Agency: U.S. Census Bureau.
Title: Boundary and Annexation Survey.
OMB Control Number: 0607-0151.
Form Number(s): BAS 1, BAS 2, BAS 3, BAS 4, BAS 5, BAS 6, BAS ARF, BASSC-1, BASSC-2.
Type of Request: Revision of a currently approved collection.
Burden Hours: 169,368.
Number of Respondents: 84,464.
Average Hours per Response: 2 hours.
Needs and Uses: The Boundary and Annexation Survey (BAS) is conducted to provide information documenting the creation of newly incorporated municipalities, minor civil divisions (MCDs), counties, federally recognized Start Printed Page 72816American Indian areas (AIAs, which include reservations and/or off-reservation trust lands), and Alaska Native Regional Corporations (ANRCs), the dissolution of incorporated municipalities and MCDs, and changes in the boundaries of municipalities, MCDs, counties, AIAs, and ANRCs. The BAS information is used to provide an appropriate record for reporting the results of the decennial and economic censuses; annual surveys to support the annual population estimates program, and the American Community Survey, to update the municipal, MCD, county, AIA, and ANRC inventory for compliance with responsibilities specified in the OMB Circular A-16 Governmental Units and Administrative and Statistical Boundaries Data Theme that supports the spatial data steward responsibilities of the OMB E-Gov, Data.gov, The National Map, and to update the Geographic Names Information Systems (GNIS).
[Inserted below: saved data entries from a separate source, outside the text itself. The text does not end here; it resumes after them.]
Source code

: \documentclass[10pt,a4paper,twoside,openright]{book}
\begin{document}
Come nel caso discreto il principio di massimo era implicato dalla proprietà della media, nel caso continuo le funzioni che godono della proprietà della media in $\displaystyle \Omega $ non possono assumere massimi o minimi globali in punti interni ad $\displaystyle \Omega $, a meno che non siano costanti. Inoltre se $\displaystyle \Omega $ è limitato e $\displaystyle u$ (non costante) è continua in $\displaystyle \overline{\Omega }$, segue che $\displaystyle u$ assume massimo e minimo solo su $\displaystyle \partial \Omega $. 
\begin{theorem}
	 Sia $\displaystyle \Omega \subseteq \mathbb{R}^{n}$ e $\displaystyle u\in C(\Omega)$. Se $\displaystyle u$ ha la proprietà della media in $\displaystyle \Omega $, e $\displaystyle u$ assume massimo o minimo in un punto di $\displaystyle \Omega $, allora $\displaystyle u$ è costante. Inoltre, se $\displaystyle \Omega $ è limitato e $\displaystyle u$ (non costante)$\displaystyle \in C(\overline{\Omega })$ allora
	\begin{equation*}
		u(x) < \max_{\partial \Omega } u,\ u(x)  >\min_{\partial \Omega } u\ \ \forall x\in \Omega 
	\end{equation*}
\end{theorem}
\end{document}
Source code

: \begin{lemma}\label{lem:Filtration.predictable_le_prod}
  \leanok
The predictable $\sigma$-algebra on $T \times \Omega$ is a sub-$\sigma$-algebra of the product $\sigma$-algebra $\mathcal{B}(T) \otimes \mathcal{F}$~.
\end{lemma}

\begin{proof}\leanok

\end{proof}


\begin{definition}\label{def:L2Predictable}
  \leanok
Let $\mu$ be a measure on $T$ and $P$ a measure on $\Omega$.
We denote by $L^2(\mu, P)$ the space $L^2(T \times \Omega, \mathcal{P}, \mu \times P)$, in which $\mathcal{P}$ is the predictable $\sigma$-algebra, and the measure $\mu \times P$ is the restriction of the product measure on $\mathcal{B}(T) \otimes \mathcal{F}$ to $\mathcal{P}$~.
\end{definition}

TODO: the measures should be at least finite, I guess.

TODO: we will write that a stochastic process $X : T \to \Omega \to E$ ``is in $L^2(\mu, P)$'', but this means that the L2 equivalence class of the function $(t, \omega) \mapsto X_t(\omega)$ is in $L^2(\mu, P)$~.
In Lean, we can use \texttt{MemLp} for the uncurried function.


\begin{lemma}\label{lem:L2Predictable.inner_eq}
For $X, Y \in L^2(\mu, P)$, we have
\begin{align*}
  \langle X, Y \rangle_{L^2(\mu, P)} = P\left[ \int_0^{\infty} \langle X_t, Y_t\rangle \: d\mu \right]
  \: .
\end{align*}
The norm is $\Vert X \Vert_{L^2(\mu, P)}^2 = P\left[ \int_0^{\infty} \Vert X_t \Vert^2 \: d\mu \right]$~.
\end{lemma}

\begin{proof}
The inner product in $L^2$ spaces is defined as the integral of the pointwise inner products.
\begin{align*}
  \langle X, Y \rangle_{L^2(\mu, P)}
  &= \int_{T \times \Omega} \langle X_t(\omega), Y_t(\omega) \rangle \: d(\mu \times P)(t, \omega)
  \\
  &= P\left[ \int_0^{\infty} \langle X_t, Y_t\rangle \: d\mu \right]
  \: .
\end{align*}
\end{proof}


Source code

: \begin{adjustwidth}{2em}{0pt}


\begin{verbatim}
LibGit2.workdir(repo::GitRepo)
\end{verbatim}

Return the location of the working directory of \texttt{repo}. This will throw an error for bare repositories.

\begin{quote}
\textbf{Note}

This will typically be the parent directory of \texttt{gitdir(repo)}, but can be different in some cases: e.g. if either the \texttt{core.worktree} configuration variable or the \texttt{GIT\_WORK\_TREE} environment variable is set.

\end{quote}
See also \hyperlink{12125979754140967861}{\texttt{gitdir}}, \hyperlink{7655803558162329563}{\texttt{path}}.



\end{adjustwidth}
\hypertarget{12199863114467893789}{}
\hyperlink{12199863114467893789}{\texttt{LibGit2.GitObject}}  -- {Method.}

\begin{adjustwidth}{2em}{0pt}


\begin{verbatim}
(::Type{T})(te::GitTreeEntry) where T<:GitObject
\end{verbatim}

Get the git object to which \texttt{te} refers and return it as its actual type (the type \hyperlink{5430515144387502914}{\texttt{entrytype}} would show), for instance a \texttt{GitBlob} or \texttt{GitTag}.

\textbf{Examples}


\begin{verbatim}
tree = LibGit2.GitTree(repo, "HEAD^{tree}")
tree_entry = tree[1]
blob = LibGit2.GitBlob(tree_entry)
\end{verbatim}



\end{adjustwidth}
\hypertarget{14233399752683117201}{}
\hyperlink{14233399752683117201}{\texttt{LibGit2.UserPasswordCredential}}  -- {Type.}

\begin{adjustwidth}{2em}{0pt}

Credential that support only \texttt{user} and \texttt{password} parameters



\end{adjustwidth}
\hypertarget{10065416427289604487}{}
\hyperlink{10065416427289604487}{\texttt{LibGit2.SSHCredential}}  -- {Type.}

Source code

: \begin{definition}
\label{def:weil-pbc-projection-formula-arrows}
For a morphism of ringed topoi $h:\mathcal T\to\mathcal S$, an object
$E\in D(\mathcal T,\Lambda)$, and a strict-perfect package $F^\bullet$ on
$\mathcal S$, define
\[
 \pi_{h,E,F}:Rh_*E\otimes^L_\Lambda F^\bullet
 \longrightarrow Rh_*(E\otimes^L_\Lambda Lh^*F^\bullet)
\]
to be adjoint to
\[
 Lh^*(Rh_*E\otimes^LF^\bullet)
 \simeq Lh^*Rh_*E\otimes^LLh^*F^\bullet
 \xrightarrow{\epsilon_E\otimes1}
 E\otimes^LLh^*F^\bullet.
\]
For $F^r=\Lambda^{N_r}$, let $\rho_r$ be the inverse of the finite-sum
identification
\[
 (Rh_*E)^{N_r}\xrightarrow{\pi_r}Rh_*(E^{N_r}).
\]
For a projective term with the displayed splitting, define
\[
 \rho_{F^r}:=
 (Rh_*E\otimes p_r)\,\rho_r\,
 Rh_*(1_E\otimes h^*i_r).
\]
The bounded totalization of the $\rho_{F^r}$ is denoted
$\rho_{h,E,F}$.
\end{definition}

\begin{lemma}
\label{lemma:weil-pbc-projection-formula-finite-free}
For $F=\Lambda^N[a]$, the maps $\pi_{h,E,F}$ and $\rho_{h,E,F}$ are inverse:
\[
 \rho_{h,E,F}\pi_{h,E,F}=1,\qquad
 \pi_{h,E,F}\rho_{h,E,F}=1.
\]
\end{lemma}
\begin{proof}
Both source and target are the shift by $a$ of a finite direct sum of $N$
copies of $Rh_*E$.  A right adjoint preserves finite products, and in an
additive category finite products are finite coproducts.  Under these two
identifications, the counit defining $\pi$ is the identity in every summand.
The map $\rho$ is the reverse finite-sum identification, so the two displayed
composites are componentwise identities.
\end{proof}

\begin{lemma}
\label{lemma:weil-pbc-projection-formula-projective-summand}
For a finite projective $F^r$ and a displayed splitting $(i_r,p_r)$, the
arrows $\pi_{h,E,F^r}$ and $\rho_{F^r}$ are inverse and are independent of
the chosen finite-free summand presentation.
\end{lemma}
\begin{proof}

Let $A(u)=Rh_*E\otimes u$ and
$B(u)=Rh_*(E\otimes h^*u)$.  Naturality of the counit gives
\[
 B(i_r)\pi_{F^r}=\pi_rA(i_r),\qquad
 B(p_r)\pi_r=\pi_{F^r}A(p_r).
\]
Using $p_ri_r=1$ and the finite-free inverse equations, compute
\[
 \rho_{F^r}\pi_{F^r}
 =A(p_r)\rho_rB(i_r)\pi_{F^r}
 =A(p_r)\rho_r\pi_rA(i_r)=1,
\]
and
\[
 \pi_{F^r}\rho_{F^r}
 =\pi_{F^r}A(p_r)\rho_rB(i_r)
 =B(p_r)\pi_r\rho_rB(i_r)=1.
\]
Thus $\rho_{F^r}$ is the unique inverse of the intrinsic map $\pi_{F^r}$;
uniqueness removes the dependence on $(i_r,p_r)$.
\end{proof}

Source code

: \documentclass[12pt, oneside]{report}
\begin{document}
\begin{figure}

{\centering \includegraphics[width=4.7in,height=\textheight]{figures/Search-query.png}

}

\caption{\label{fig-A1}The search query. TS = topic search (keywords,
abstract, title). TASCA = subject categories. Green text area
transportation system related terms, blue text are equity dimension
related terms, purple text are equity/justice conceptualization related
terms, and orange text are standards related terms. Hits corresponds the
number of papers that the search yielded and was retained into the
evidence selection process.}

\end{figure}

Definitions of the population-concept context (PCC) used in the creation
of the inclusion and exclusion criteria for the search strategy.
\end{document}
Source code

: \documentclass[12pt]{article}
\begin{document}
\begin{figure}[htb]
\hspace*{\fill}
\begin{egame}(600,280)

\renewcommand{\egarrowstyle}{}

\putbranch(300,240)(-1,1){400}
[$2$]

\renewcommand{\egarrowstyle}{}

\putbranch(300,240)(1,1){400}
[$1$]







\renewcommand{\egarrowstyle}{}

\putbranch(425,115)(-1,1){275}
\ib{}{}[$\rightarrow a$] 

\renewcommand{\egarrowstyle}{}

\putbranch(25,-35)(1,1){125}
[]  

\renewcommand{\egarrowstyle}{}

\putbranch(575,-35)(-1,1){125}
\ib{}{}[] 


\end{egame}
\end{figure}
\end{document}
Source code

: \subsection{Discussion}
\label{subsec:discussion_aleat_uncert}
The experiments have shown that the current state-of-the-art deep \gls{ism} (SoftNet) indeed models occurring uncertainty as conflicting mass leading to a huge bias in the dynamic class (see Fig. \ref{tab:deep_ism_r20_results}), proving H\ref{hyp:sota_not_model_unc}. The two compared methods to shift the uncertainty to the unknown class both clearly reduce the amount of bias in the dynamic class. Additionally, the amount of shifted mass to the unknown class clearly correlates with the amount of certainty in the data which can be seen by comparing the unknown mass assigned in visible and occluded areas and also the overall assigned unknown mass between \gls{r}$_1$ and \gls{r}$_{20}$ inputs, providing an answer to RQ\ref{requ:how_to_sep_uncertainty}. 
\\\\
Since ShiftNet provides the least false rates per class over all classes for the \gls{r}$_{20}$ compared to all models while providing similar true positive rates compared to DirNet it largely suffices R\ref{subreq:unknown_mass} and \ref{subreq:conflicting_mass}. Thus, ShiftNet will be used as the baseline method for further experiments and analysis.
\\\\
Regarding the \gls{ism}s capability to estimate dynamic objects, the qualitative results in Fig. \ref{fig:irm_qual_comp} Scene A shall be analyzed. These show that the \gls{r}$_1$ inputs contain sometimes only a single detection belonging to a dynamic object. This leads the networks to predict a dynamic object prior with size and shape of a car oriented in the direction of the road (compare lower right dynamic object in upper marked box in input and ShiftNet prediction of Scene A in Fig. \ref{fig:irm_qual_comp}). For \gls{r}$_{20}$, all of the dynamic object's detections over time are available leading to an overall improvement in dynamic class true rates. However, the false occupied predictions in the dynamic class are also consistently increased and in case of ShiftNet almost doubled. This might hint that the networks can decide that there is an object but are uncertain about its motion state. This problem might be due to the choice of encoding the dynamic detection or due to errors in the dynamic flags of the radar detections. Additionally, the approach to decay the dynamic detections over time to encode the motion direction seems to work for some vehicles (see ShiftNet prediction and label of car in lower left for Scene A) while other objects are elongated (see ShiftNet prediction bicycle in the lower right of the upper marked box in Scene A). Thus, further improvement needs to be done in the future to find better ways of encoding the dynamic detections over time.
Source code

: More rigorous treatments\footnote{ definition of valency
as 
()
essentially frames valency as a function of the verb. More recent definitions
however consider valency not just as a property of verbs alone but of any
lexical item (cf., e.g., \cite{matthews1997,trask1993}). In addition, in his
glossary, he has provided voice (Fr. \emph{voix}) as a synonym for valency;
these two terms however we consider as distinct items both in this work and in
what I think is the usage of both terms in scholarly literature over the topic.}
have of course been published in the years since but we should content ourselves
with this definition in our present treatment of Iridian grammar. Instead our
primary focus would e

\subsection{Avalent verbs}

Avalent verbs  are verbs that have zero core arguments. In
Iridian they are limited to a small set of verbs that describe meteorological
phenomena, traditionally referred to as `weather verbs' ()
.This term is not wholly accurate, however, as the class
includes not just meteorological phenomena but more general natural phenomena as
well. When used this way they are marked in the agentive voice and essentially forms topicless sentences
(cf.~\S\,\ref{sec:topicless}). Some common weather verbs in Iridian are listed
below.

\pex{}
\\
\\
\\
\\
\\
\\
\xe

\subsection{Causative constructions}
The BAS universe and mailing materials vary depending both upon the needs of the Census Bureau in fulfilling its censuses and household surveys, and upon budget constraints.
Counties or equivalent entities federally recognized American Indian reservations, off-reservation trust lands, and tribal subdivisions are included in every BAS.
In the years ending in 8, 9 and 0, the BAS includes all governmentally active counties and equivalent entities, incorporated places, and legally defined minor civil divisions, and legally defined federally recognized American Indian and Alaska Native areas (including the Alaska Native Regional Corporations). Each governmental entity surveyed will receive materials covering its jurisdiction and one or more forms. These three years coincide with the Census Bureau's preparation for the decennial census. There are less than 40,000 governments in the universe each year.
In all other years, the BAS reporting universe includes all legally defined federally recognized American Indian and Alaska Native areas, all governmental counties and equivalent entities, minor civil divisions in the six New England States and those incorporated places that have a population of 2,500 or greater. The reporting universe is approximately 14,000 governments. The Census Bureau follows up on a subset of governments designated as the reporting universe.
In the years ending in 1 through 7, the Census Bureau may enter into agreements with individual States to modify the universe of minor civil divisions and/or incorporated places to include additional entities that are known by that State to have had boundary changes, without regard to population size. Each year, the BAS will also include each year a single respondent request for municipio, barrio, barrio-pueblo, and subbarrio boundary and status information in Puerto Rico and Hawaiian Homeland boundary and status information in Hawaii.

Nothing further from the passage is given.